Find the string "server" in the records. Copy each line that has it.

- - - -

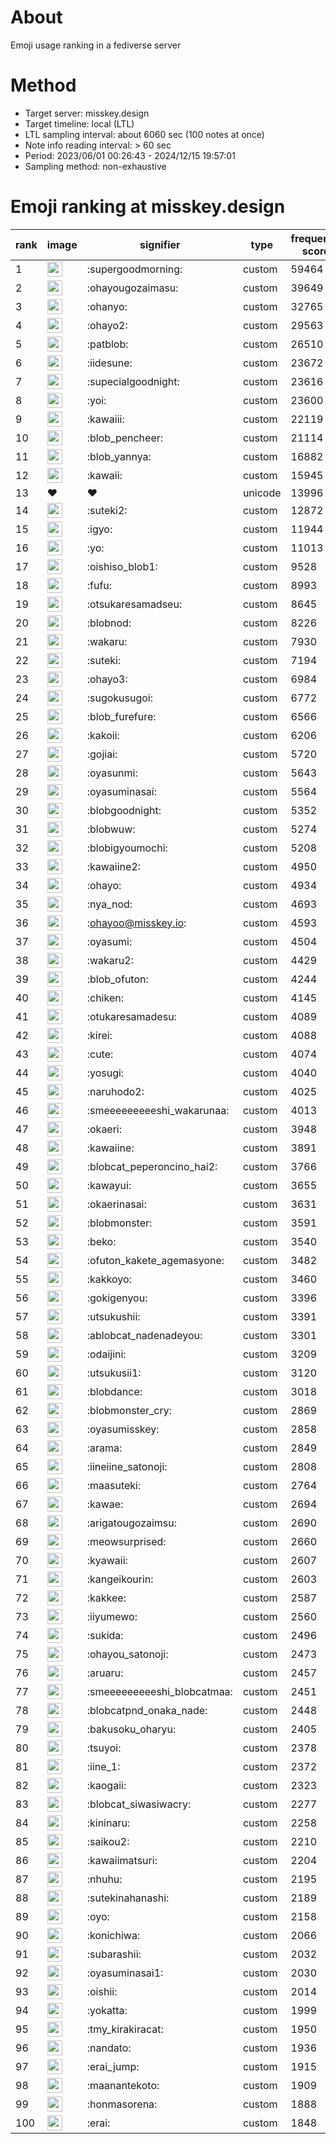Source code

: # About
Emoji usage ranking in a fediverse server

# Method
- Target server: misskey.design
- Target timeline: local (LTL)
- LTL sampling interval: about 6060 sec (100 notes at once)
- Note info reading interval: > 60 sec
- Period: 2023/06/01 00:26:43 - 2024/12/15 19:57:01 
- Sampling method: non-exhaustive

# Emoji ranking at misskey.design

|rank|image|signifier|type|frequency score|
|----|----|----|----|----|
|1|<img height="24" src="https://misskey.design/emoji/supergoodmorning.webp">|:supergoodmorning:|custom|59464|
|2|<img height="24" src="https://misskey.design/emoji/ohayougozaimasu.webp">|:ohayougozaimasu:|custom|39649|
|3|<img height="24" src="https://misskey.design/emoji/ohanyo.webp">|:ohanyo:|custom|32765|
|4|<img height="24" src="https://misskey.design/emoji/ohayo2.webp">|:ohayo2:|custom|29563|
|5|<img height="24" src="https://misskey.design/emoji/patblob.webp">|:patblob:|custom|26510|
|6|<img height="24" src="https://misskey.design/emoji/iidesune.webp">|:iidesune:|custom|23672|
|7|<img height="24" src="https://misskey.design/emoji/supecialgoodnight.webp">|:supecialgoodnight:|custom|23616|
|8|<img height="24" src="https://misskey.design/emoji/yoi.webp">|:yoi:|custom|23600|
|9|<img height="24" src="https://misskey.design/emoji/kawaiii.webp">|:kawaiii:|custom|22119|
|10|<img height="24" src="https://misskey.design/emoji/blob_pencheer.webp">|:blob_pencheer:|custom|21114|
|11|<img height="24" src="https://misskey.design/emoji/blob_yannya.webp">|:blob_yannya:|custom|16882|
|12|<img height="24" src="https://misskey.design/emoji/kawaii.webp">|:kawaii:|custom|15945|
|13|❤|❤|unicode|13996|
|14|<img height="24" src="https://misskey.design/emoji/suteki2.webp">|:suteki2:|custom|12872|
|15|<img height="24" src="https://misskey.design/emoji/igyo.webp">|:igyo:|custom|11944|
|16|<img height="24" src="https://misskey.design/emoji/yo.webp">|:yo:|custom|11013|
|17|<img height="24" src="https://misskey.design/emoji/oishiso_blob1.webp">|:oishiso_blob1:|custom|9528|
|18|<img height="24" src="https://misskey.design/emoji/fufu.webp">|:fufu:|custom|8993|
|19|<img height="24" src="https://misskey.design/emoji/otsukaresamadseu.webp">|:otsukaresamadseu:|custom|8645|
|20|<img height="24" src="https://misskey.design/emoji/blobnod.webp">|:blobnod:|custom|8226|
|21|<img height="24" src="https://misskey.design/emoji/wakaru.webp">|:wakaru:|custom|7930|
|22|<img height="24" src="https://misskey.design/emoji/suteki.webp">|:suteki:|custom|7194|
|23|<img height="24" src="https://misskey.design/emoji/ohayo3.webp">|:ohayo3:|custom|6984|
|24|<img height="24" src="https://misskey.design/emoji/sugokusugoi.webp">|:sugokusugoi:|custom|6772|
|25|<img height="24" src="https://misskey.design/emoji/blob_furefure.webp">|:blob_furefure:|custom|6566|
|26|<img height="24" src="https://misskey.design/emoji/kakoii.webp">|:kakoii:|custom|6206|
|27|<img height="24" src="https://misskey.design/emoji/gojiai.webp">|:gojiai:|custom|5720|
|28|<img height="24" src="https://misskey.design/emoji/oyasunmi.webp">|:oyasunmi:|custom|5643|
|29|<img height="24" src="https://misskey.design/emoji/oyasuminasai.webp">|:oyasuminasai:|custom|5564|
|30|<img height="24" src="https://misskey.design/emoji/blobgoodnight.webp">|:blobgoodnight:|custom|5352|
|31|<img height="24" src="https://misskey.design/emoji/blobwuw.webp">|:blobwuw:|custom|5274|
|32|<img height="24" src="https://misskey.design/emoji/blobigyoumochi.webp">|:blobigyoumochi:|custom|5208|
|33|<img height="24" src="https://misskey.design/emoji/kawaiine2.webp">|:kawaiine2:|custom|4950|
|34|<img height="24" src="https://misskey.design/emoji/ohayo.webp">|:ohayo:|custom|4934|
|35|<img height="24" src="https://misskey.design/emoji/nya_nod.webp">|:nya_nod:|custom|4693|
|36|<img height="24" src="https://misskey.design/emoji/ohayoo.webp">|:ohayoo@misskey.io:|custom|4593|
|37|<img height="24" src="https://misskey.design/emoji/oyasumi.webp">|:oyasumi:|custom|4504|
|38|<img height="24" src="https://misskey.design/emoji/wakaru2.webp">|:wakaru2:|custom|4429|
|39|<img height="24" src="https://misskey.design/emoji/blob_ofuton.webp">|:blob_ofuton:|custom|4244|
|40|<img height="24" src="https://misskey.design/emoji/chiken.webp">|:chiken:|custom|4145|
|41|<img height="24" src="https://misskey.design/emoji/otukaresamadesu.webp">|:otukaresamadesu:|custom|4089|
|42|<img height="24" src="https://misskey.design/emoji/kirei.webp">|:kirei:|custom|4088|
|43|<img height="24" src="https://misskey.design/emoji/cute.webp">|:cute:|custom|4074|
|44|<img height="24" src="https://misskey.design/emoji/yosugi.webp">|:yosugi:|custom|4040|
|45|<img height="24" src="https://misskey.design/emoji/naruhodo2.webp">|:naruhodo2:|custom|4025|
|46|<img height="24" src="https://misskey.design/emoji/smeeeeeeeeeshi_wakarunaa.webp">|:smeeeeeeeeeshi_wakarunaa:|custom|4013|
|47|<img height="24" src="https://misskey.design/emoji/okaeri.webp">|:okaeri:|custom|3948|
|48|<img height="24" src="https://misskey.design/emoji/kawaiine.webp">|:kawaiine:|custom|3891|
|49|<img height="24" src="https://misskey.design/emoji/blobcat_peperoncino_hai2.webp">|:blobcat_peperoncino_hai2:|custom|3766|
|50|<img height="24" src="https://misskey.design/emoji/kawayui.webp">|:kawayui:|custom|3655|
|51|<img height="24" src="https://misskey.design/emoji/okaerinasai.webp">|:okaerinasai:|custom|3631|
|52|<img height="24" src="https://misskey.design/emoji/blobmonster.webp">|:blobmonster:|custom|3591|
|53|<img height="24" src="https://misskey.design/emoji/beko.webp">|:beko:|custom|3540|
|54|<img height="24" src="https://misskey.design/emoji/ofuton_kakete_agemasyone.webp">|:ofuton_kakete_agemasyone:|custom|3482|
|55|<img height="24" src="https://misskey.design/emoji/kakkoyo.webp">|:kakkoyo:|custom|3460|
|56|<img height="24" src="https://misskey.design/emoji/gokigenyou.webp">|:gokigenyou:|custom|3396|
|57|<img height="24" src="https://misskey.design/emoji/utsukushii.webp">|:utsukushii:|custom|3391|
|58|<img height="24" src="https://misskey.design/emoji/ablobcat_nadenadeyou.webp">|:ablobcat_nadenadeyou:|custom|3301|
|59|<img height="24" src="https://misskey.design/emoji/odaijini.webp">|:odaijini:|custom|3209|
|60|<img height="24" src="https://misskey.design/emoji/utsukusii1.webp">|:utsukusii1:|custom|3120|
|61|<img height="24" src="https://misskey.design/emoji/blobdance.webp">|:blobdance:|custom|3018|
|62|<img height="24" src="https://misskey.design/emoji/blobmonster_cry.webp">|:blobmonster_cry:|custom|2869|
|63|<img height="24" src="https://misskey.design/emoji/oyasumisskey.webp">|:oyasumisskey:|custom|2858|
|64|<img height="24" src="https://misskey.design/emoji/arama.webp">|:arama:|custom|2849|
|65|<img height="24" src="https://misskey.design/emoji/iineiine_satonoji.webp">|:iineiine_satonoji:|custom|2808|
|66|<img height="24" src="https://misskey.design/emoji/maasuteki.webp">|:maasuteki:|custom|2764|
|67|<img height="24" src="https://misskey.design/emoji/kawae.webp">|:kawae:|custom|2694|
|68|<img height="24" src="https://misskey.design/emoji/arigatougozaimsu.webp">|:arigatougozaimsu:|custom|2690|
|69|<img height="24" src="https://misskey.design/emoji/meowsurprised.webp">|:meowsurprised:|custom|2660|
|70|<img height="24" src="https://misskey.design/emoji/kyawaii.webp">|:kyawaii:|custom|2607|
|71|<img height="24" src="https://misskey.design/emoji/kangeikourin.webp">|:kangeikourin:|custom|2603|
|72|<img height="24" src="https://misskey.design/emoji/kakkee.webp">|:kakkee:|custom|2587|
|73|<img height="24" src="https://misskey.design/emoji/iiyumewo.webp">|:iiyumewo:|custom|2560|
|74|<img height="24" src="https://misskey.design/emoji/sukida.webp">|:sukida:|custom|2496|
|75|<img height="24" src="https://misskey.design/emoji/ohayou_satonoji.webp">|:ohayou_satonoji:|custom|2473|
|76|<img height="24" src="https://misskey.design/emoji/aruaru.webp">|:aruaru:|custom|2457|
|77|<img height="24" src="https://misskey.design/emoji/smeeeeeeeeeshi_blobcatmaa.webp">|:smeeeeeeeeeshi_blobcatmaa:|custom|2451|
|78|<img height="24" src="https://misskey.design/emoji/blobcatpnd_onaka_nade.webp">|:blobcatpnd_onaka_nade:|custom|2448|
|79|<img height="24" src="https://misskey.design/emoji/bakusoku_oharyu.webp">|:bakusoku_oharyu:|custom|2405|
|80|<img height="24" src="https://misskey.design/emoji/tsuyoi.webp">|:tsuyoi:|custom|2378|
|81|<img height="24" src="https://misskey.design/emoji/iine_1.webp">|:iine_1:|custom|2372|
|82|<img height="24" src="https://misskey.design/emoji/kaogaii.webp">|:kaogaii:|custom|2323|
|83|<img height="24" src="https://misskey.design/emoji/blobcat_siwasiwacry.webp">|:blobcat_siwasiwacry:|custom|2277|
|84|<img height="24" src="https://misskey.design/emoji/kininaru.webp">|:kininaru:|custom|2258|
|85|<img height="24" src="https://misskey.design/emoji/saikou2.webp">|:saikou2:|custom|2210|
|86|<img height="24" src="https://misskey.design/emoji/kawaiimatsuri.webp">|:kawaiimatsuri:|custom|2204|
|87|<img height="24" src="https://misskey.design/emoji/nhuhu.webp">|:nhuhu:|custom|2195|
|88|<img height="24" src="https://misskey.design/emoji/sutekinahanashi.webp">|:sutekinahanashi:|custom|2189|
|89|<img height="24" src="https://misskey.design/emoji/oyo.webp">|:oyo:|custom|2158|
|90|<img height="24" src="https://misskey.design/emoji/konichiwa.webp">|:konichiwa:|custom|2066|
|91|<img height="24" src="https://misskey.design/emoji/subarashii.webp">|:subarashii:|custom|2032|
|92|<img height="24" src="https://misskey.design/emoji/oyasuminasai1.webp">|:oyasuminasai1:|custom|2030|
|93|<img height="24" src="https://misskey.design/emoji/oishii.webp">|:oishii:|custom|2014|
|94|<img height="24" src="https://misskey.design/emoji/yokatta.webp">|:yokatta:|custom|1999|
|95|<img height="24" src="https://misskey.design/emoji/tmy_kirakiracat.webp">|:tmy_kirakiracat:|custom|1950|
|96|<img height="24" src="https://misskey.design/emoji/nandato.webp">|:nandato:|custom|1936|
|97|<img height="24" src="https://misskey.design/emoji/erai_jump.webp">|:erai_jump:|custom|1915|
|98|<img height="24" src="https://misskey.design/emoji/maanantekoto.webp">|:maanantekoto:|custom|1909|
|99|<img height="24" src="https://misskey.design/emoji/honmasorena.webp">|:honmasorena:|custom|1888|
|100|<img height="24" src="https://misskey.design/emoji/erai.webp">|:erai:|custom|1848|
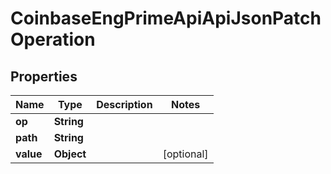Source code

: 
# CoinbaseEngPrimeApiApiJsonPatchOperation

## Properties
Name | Type | Description | Notes
------------ | ------------- | ------------- | -------------
**op** | **String** |  | 
**path** | **String** |  | 
**value** | **Object** |  |  [optional]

- - - -

■ Written answer ■
Emoji usage ranking in a fediverse server
- Target server: misskey.design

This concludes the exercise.